**** AVAILABLE DATA ****

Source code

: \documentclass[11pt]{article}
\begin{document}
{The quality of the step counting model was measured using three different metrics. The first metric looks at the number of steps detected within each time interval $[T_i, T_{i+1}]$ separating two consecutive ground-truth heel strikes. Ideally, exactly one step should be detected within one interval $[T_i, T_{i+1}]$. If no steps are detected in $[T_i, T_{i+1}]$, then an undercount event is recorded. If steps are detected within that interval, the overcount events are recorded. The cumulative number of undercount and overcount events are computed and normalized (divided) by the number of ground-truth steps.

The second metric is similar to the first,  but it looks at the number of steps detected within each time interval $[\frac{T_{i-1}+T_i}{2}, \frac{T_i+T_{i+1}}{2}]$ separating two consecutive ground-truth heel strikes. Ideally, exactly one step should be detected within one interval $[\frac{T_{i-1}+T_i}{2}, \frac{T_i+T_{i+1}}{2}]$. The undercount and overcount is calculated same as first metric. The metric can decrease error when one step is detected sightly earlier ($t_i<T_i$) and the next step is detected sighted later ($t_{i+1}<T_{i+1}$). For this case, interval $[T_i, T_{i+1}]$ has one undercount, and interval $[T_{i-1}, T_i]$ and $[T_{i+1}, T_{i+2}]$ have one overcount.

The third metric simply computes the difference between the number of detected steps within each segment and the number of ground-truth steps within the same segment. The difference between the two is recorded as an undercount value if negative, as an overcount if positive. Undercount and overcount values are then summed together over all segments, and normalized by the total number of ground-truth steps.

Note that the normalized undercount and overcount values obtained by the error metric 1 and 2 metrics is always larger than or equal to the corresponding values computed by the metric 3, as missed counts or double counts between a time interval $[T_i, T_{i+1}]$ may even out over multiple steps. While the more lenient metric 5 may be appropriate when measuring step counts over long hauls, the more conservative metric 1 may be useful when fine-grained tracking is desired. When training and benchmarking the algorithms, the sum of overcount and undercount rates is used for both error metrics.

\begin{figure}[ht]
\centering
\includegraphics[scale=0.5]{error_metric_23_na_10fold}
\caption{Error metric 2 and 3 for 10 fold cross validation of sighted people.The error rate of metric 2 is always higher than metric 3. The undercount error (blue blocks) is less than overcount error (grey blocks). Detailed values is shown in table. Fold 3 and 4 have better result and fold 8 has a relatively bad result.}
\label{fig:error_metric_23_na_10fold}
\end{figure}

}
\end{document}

****
**** AVAILABLE DATA ****

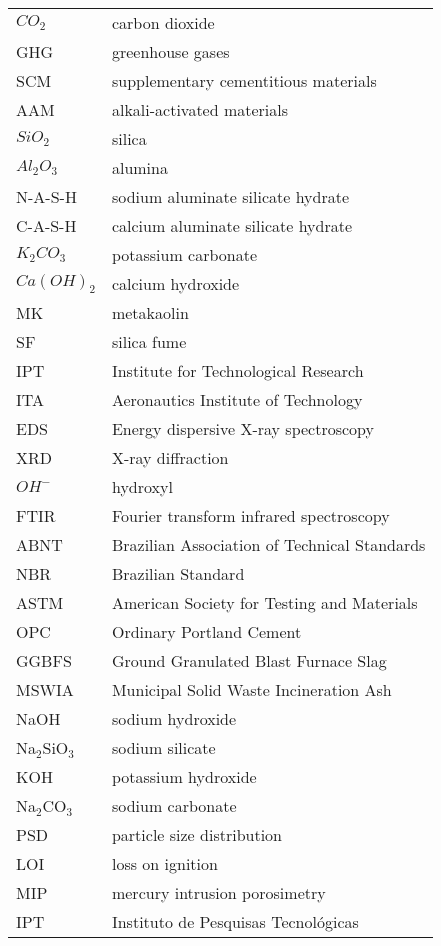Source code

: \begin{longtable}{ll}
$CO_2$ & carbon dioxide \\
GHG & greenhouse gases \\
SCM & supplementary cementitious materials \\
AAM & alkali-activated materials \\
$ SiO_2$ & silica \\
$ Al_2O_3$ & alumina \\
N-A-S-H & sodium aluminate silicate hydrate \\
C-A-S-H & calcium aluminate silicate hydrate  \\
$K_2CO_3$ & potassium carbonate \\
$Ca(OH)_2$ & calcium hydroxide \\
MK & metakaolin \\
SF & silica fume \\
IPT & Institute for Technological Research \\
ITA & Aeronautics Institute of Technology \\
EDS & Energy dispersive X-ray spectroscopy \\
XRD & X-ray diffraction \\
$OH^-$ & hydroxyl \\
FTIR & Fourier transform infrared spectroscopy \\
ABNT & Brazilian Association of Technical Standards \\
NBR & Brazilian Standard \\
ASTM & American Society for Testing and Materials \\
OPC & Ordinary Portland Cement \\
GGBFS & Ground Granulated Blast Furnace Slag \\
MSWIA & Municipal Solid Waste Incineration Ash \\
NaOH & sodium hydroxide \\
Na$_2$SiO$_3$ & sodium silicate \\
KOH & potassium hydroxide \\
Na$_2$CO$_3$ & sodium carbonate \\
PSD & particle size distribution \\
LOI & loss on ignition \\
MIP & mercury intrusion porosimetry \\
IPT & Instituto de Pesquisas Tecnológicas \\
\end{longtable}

****
**** AVAILABLE DATA ****

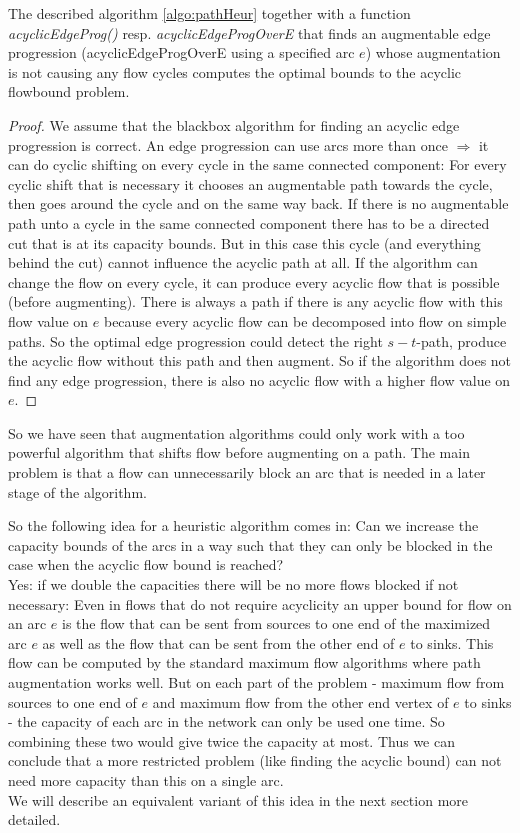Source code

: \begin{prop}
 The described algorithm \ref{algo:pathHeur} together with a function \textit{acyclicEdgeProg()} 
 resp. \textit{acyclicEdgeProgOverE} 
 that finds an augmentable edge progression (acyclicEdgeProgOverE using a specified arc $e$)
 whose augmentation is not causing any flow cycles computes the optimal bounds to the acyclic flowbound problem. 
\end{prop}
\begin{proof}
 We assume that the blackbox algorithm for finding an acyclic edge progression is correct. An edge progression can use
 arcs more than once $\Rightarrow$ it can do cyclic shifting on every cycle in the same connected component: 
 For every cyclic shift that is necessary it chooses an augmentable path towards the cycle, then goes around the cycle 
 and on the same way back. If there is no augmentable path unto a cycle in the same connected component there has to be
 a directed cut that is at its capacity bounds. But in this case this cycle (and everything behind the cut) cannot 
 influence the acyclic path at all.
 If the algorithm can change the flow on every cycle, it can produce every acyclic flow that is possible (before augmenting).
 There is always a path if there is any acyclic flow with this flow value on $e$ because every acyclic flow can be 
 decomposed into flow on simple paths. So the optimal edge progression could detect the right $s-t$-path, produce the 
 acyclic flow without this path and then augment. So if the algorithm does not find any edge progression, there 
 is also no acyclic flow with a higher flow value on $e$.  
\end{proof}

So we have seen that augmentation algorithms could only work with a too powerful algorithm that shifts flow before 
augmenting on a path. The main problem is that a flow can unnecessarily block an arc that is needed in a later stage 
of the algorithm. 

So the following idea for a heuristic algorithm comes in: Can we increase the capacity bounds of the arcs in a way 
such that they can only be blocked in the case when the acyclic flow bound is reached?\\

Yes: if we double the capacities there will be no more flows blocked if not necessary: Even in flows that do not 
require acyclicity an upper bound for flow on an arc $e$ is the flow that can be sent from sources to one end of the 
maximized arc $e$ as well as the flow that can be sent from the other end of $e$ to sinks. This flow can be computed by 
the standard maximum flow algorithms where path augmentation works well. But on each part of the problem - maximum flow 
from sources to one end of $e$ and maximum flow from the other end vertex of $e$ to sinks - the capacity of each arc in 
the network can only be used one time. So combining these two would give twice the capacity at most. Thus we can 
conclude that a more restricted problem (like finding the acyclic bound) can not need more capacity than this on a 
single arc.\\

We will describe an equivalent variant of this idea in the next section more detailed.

****

= WHAT YOU SHOULD DO =
Nothing but a number is expected here: the number of lines above that hold the word "component".

= YOUR RESPONSE =
2